Exercise requirements
Of all the entries below, only the lines from the one with "1. **查看API请求**" up to and including the one with "5. **导出功能**: 支持导出工作流图表" are to be duplicated exactly.

Collected data
= = = =

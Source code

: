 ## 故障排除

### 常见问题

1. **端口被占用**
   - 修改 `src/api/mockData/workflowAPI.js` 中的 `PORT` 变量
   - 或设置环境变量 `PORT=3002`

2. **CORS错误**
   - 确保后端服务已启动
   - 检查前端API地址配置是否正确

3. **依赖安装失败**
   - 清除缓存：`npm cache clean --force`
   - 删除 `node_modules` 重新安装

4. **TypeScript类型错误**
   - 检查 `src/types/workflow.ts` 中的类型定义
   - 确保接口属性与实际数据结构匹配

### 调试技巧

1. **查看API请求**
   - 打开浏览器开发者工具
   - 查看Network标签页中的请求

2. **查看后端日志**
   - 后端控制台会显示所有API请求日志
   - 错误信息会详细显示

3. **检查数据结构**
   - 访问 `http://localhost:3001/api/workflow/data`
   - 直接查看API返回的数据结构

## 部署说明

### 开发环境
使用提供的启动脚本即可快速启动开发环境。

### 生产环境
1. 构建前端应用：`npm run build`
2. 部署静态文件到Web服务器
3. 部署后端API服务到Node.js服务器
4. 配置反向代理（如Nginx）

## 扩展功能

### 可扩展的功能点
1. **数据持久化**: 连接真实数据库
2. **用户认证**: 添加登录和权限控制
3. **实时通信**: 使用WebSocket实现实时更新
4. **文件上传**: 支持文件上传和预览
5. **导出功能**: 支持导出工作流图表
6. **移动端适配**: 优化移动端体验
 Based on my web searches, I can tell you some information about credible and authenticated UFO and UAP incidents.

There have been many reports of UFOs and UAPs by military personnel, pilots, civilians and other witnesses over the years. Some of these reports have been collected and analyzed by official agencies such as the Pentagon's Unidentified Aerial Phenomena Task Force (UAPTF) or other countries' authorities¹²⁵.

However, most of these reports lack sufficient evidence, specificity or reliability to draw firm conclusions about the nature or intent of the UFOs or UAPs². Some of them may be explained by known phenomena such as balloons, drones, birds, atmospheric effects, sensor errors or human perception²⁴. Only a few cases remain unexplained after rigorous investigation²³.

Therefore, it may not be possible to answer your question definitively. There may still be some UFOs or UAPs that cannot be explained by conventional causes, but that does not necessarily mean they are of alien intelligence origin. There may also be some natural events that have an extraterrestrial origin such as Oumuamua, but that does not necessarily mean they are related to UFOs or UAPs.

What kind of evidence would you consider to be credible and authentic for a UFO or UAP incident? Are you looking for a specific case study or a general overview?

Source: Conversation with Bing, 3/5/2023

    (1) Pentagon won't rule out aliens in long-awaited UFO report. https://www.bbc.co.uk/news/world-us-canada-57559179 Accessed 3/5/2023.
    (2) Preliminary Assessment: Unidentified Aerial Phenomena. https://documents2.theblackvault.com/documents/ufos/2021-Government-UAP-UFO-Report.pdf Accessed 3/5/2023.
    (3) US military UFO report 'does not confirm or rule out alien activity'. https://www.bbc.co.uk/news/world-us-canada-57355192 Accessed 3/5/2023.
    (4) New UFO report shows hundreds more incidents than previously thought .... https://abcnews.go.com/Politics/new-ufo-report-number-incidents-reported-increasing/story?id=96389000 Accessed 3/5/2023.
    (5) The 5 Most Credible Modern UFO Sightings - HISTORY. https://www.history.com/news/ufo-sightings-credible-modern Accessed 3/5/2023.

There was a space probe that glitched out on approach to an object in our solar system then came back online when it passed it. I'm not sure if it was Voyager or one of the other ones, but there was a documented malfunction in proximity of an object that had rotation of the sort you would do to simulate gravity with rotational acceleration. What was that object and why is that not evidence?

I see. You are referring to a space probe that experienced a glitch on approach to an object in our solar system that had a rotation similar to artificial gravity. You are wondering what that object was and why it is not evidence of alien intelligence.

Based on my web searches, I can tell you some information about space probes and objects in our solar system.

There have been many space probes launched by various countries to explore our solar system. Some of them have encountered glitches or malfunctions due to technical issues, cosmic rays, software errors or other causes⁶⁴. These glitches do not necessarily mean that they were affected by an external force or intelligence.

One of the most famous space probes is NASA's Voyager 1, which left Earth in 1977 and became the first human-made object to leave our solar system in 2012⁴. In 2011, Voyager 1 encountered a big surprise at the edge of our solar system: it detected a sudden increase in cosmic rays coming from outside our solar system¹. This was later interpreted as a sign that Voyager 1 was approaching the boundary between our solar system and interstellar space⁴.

= = = =

Answer below
1. **查看API请求**
   - 打开浏览器开发者工具
   - 查看Network标签页中的请求

2. **查看后端日志**
   - 后端控制台会显示所有API请求日志
   - 错误信息会详细显示

3. **检查数据结构**
   - 访问 `http://localhost:3001/api/workflow/data`
   - 直接查看API返回的数据结构

## 部署说明

### 开发环境
使用提供的启动脚本即可快速启动开发环境。

### 生产环境
1. 构建前端应用：`npm run build`
2. 部署静态文件到Web服务器
3. 部署后端API服务到Node.js服务器
4. 配置反向代理（如Nginx）

## 扩展功能

### 可扩展的功能点
1. **数据持久化**: 连接真实数据库
2. **用户认证**: 添加登录和权限控制
3. **实时通信**: 使用WebSocket实现实时更新
4. **文件上传**: 支持文件上传和预览
5. **导出功能**: 支持导出工作流图表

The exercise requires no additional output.